Javier Bardem is one of my favorite actors of recent times and the fact that he is essaying the role of the man, made me that much more interested in the film. The film chronicles the journey of Pablo from his early days of rise through the ranks of the Madeline Cartel to him actually taking over the politics of Columbia (even if it was temporary). We then see how he was forced out of Columbia because of how brutally he squashed any opposition that came in his way (which included gunning down ministers, cops, journalists etc). The film also takes us through Escobar’s elaborate plans to overthrow a treaty that endangered his existence, his tumultuous family life and of course his love and hate relationship with Virginia Vallejo herself. We see all of it through the eyes of Virginia vividly documented and entertainingly re-told.
The film has so much to deal with that it is overwhelmingly entertaining. This is a film that has so much material that no one will not get it in one go. But the fact also remains that everytime you watch this film, you will be entertained a little more. Atleast that was the case with me. I have come across multiple reviews sighting issues with the plot, screenplay and even some of the performances. I didn’t have any such issues though. I guess I was so much entertained by the principal performances and the insane control and power of the man on display that I forgot to look for the loopholes if there were any. The whirlwind pace and captivating screenplay also had a lot to do with it. But then I question myself that if a film is that entertaining that you forget to notice the flaws, is there actually any need of highlighting those flaws. The answer that came to me was a “NO”.
Javier Bardem is terrific. Even with the added makeup towards the end which obviously felt awkward, he acted his heart out. I don’t know Pablo. Never have I seen his mannerism or heard his voice. Hence it is comparatively easier for me to accept Bardem’s interpretation of the man. Once that happens it becomes even easier to enjoy his act. I loved the bits where he is shown making plans, ordering kills and delivering speeches that are rousing. The portions with his family are great too but the best he keeps for his interactions with Penelope Cruz.
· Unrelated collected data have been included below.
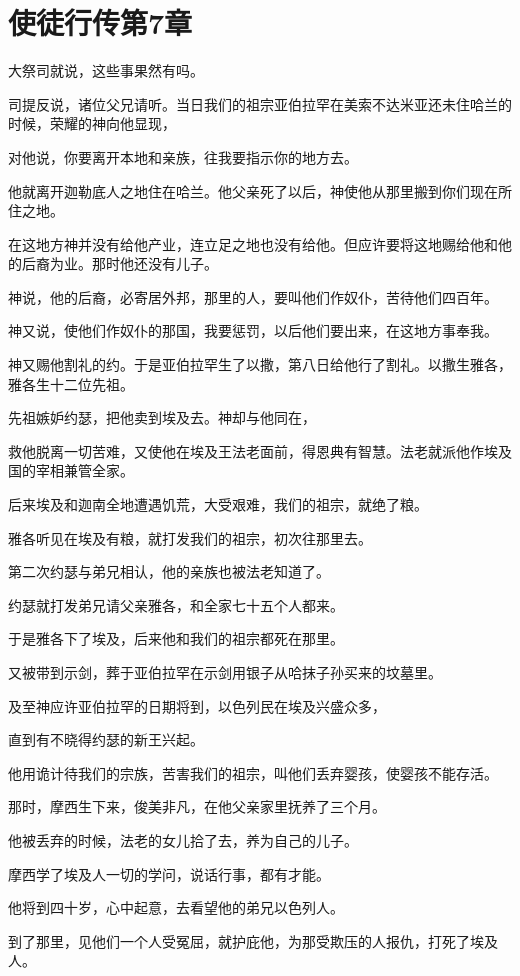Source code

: \documentclass[12pt,oneside]{book}
\begin{document}
\chapter{使徒行传第7章}
大祭司就说，这些事果然有吗。

司提反说，诸位父兄请听。当日我们的祖宗亚伯拉罕在美索不达米亚还未住哈兰的时候，荣耀的神向他显现，

对他说，你要离开本地和亲族，往我要指示你的地方去。

他就离开迦勒底人之地住在哈兰。他父亲死了以后，神使他从那里搬到你们现在所住之地。

在这地方神并没有给他产业，连立足之地也没有给他。但应许要将这地赐给他和他的后裔为业。那时他还没有儿子。

神说，他的后裔，必寄居外邦，那里的人，要叫他们作奴仆，苦待他们四百年。

神又说，使他们作奴仆的那国，我要惩罚，以后他们要出来，在这地方事奉我。

神又赐他割礼的约。于是亚伯拉罕生了以撒，第八日给他行了割礼。以撒生雅各，雅各生十二位先祖。

先祖嫉妒约瑟，把他卖到埃及去。神却与他同在，

救他脱离一切苦难，又使他在埃及王法老面前，得恩典有智慧。法老就派他作埃及国的宰相兼管全家。

后来埃及和迦南全地遭遇饥荒，大受艰难，我们的祖宗，就绝了粮。

雅各听见在埃及有粮，就打发我们的祖宗，初次往那里去。

第二次约瑟与弟兄相认，他的亲族也被法老知道了。

约瑟就打发弟兄请父亲雅各，和全家七十五个人都来。

于是雅各下了埃及，后来他和我们的祖宗都死在那里。

又被带到示剑，葬于亚伯拉罕在示剑用银子从哈抹子孙买来的坟墓里。

及至神应许亚伯拉罕的日期将到，以色列民在埃及兴盛众多，

直到有不晓得约瑟的新王兴起。

他用诡计待我们的宗族，苦害我们的祖宗，叫他们丢弃婴孩，使婴孩不能存活。

那时，摩西生下来，俊美非凡，在他父亲家里抚养了三个月。

他被丢弃的时候，法老的女儿拾了去，养为自己的儿子。

摩西学了埃及人一切的学问，说话行事，都有才能。

他将到四十岁，心中起意，去看望他的弟兄以色列人。

到了那里，见他们一个人受冤屈，就护庇他，为那受欺压的人报仇，打死了埃及人。
\end{document}
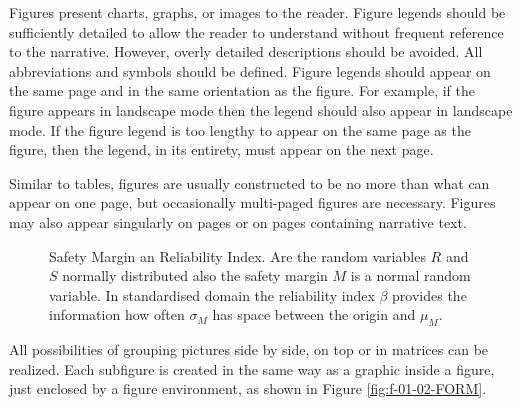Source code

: Figures present charts, graphs, or images to the reader. Figure legends should be sufficiently detailed to allow the reader to understand without frequent reference to the narrative. However, overly detailed descriptions should be avoided. All abbreviations and symbols should be defined. Figure legends should appear on the same page and in the same orientation as the figure. For example, if the figure appears in landscape mode then the legend should also appear in landscape mode. If the figure legend is too lengthy to appear on the same page as the figure, then the legend, in its entirety, must appear on the next page.

Similar to tables, figures are usually constructed to be no more than what can appear on one page, but occasionally multi-paged figures are necessary. Figures may also appear singularly on pages or on pages containing narrative text.


\begin{figure}[h!]
  \centering
  
  \caption[Safety Margin an Reliability Index]{Safety Margin an Reliability Index. Are the random variables $R$ and $S$ normally distributed also the safety margin $M$ is a normal random variable. In standardised domain the reliability index $\beta$ provides the information how often $\sigma_{{M}}$ has space between the origin and $\mu_{{M}}$.}
  \label{fig:f-01-01-a-SafetyMargin}
\end{figure}

All possibilities of grouping pictures side by side, on top or in matrices can be realized. Each subfigure is created in the same way  as a graphic inside a figure, just enclosed by a figure environment, as shown in Figure \ref{fig:f-01-02-FORM}.


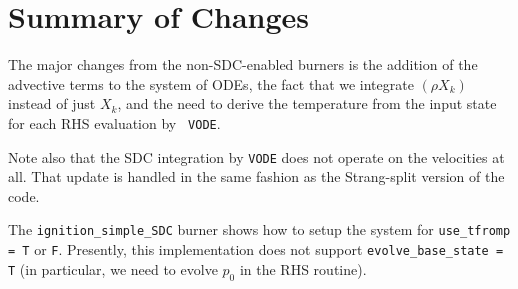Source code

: \section{Summary of Changes}
The major changes from the non-SDC-enabled burners is the addition of
the advective terms to the system of ODEs, the fact that we integrate
$(\rho X_k)$ instead of just $X_k$, and the need to derive the
temperature from the input state for each RHS evaluation by {\tt
  VODE}.

Note also that the SDC integration by {\tt VODE} does not operate on 
the velocities at all.  That update is handled in the same fashion 
as the Strang-split version of the code.

The {\tt ignition\_simple\_SDC} burner shows how to setup the system
for {\tt use\_tfromp = T} or {\tt F}.  Presently, this implementation
does not support {\tt evolve\_base\_state = T} (in particular, we 
need to evolve $p_0$ in the RHS routine).
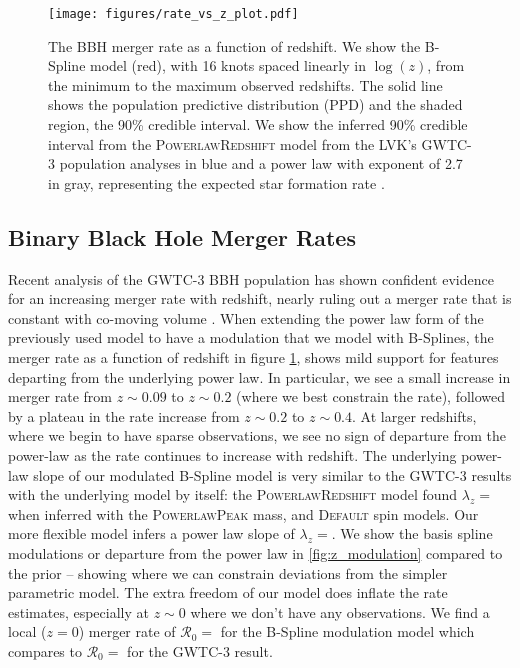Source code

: \begin{figure}[h]
    \texttt{[image: figures/rate\_vs\_z\_plot.pdf]}
    \caption{The BBH merger rate as a function of redshift. We show the B-Spline model (red), with 16 knots spaced linearly in $\log(z)$, 
    from the minimum to the maximum observed redshifts. The solid line shows the population predictive distribution (PPD) and the shaded region, 
    the 90\% credible interval. We show the inferred 90\% credible interval from the \textsc{PowerlawRedshift} model 
    from the LVK's GWTC-3 population analyses in blue and a power law with exponent of 2.7 in gray, representing the expected star formation rate 
    \citep{Madau_2014, o3b_astro_dist}.}
    \label{fig:rofz}
\end{figure}

\subsection{Binary Black Hole Merger Rates}

Recent analysis of the GWTC-3 BBH population has shown confident evidence for an increasing merger rate with redshift, nearly ruling out a merger rate that is 
constant with co-moving volume \citep{Fishbach_2018redshift,o3b_astro_dist}. When extending the power law form of the previously used model to have a modulation 
that we model with B-Splines, the merger rate as a function of redshift in figure \ref{fig:rofz}, shows mild support for features departing from the underlying power law. 
In particular, we see a small increase in merger rate from $z\sim0.09$ to $z\sim0.2$ (where we best constrain the rate), followed by a plateau in the rate increase from $z\sim0.2$ to $z\sim0.4$. 
At larger redshifts, where we begin to have sparse observations, we see no sign of departure from the power-law as the rate continues to increase with redshift. 
The underlying power-law slope of our modulated B-Spline model is very similar to the GWTC-3 results with the underlying model by itself: the \textsc{PowerlawRedshift} model 
found $\lambda_z = $\result{$\CIPlusMinus{\macros[PLPeak][lamb]}$} when inferred with the \textsc{PowerlawPeak} mass, and \textsc{Default} spin models. Our more 
flexible model infers a power law slope of $\lambda_z = $\result{$\CIPlusMinus{\macros[BSplineIIDCompSpins][lamb]}$}. We show the basis spline modulations or departure 
from the power law in \ref{fig:z_modulation} compared to the prior -- showing where we can constrain deviations from the simpler parametric model. 
The extra freedom of our model does inflate the rate estimates, especially at $z\sim0$ where we don't have any observations. We find a local ($z=0$) merger rate 
of $\mathcal{R}_0 = $ for the B-Spline modulation model which compares to 
$\mathcal{R}_0 = $ for the GWTC-3 result.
As the film progresses, through their meeting we get to see the arc that both the characters go through.
They start off from a point where Pablo is in awe of Virginia and vice versa. They quickly get attracted. Pablo becomes bigger and Virginia ends up enjoying the best of his resources. Then he turns violent and Virginia becomes a target of the enemies of Pablo (which he explains to her in a horrifying sequence). As the story progresses, things get worse between the two and the last meeting that they have ends in Pablo nearly beating her up. The essence of the film lies in these meetings and through these meeting we get to see how the life and time of Pablo is changing.
Penelope Cruise is wonderful. She is always a delight in everything that she does. In Virginia Vallejo, she gets a character that cuts really close to her personality and comfort zone. She doesn’t look out of place in any of the sequences that she is a part of. What’s great is her interpretation and expression of sequences where she is expecting physical violence on her. There is a sequence where a bunch of people try to shoot her but she is saved by a rock solid glass. This sequence puts a finger on what exactly I am trying to say here. And it’s needless to say that she looks gorgeous all the way through even when she is in a bad shape.
Loving Pablo is uproariously fun. It’s entertaining to the extent that I wouldn’t mind watching it back to back thrice. For all the flaws and factual errors and everything else, I guess we can forgive this one for the sheer amount of entertainment that it has on offer. Bardem is in his top game. He is complemented wonderfully by Cruz. The film is beautifully shot and efficiently edited. It has a background score that even though doesn’t have much character, still has enough to be music for the years. This is the kind of film that even though is based on facts should be watched purely as fiction. I loved it and I believe that will be the case with one and all who watch it with an open mind.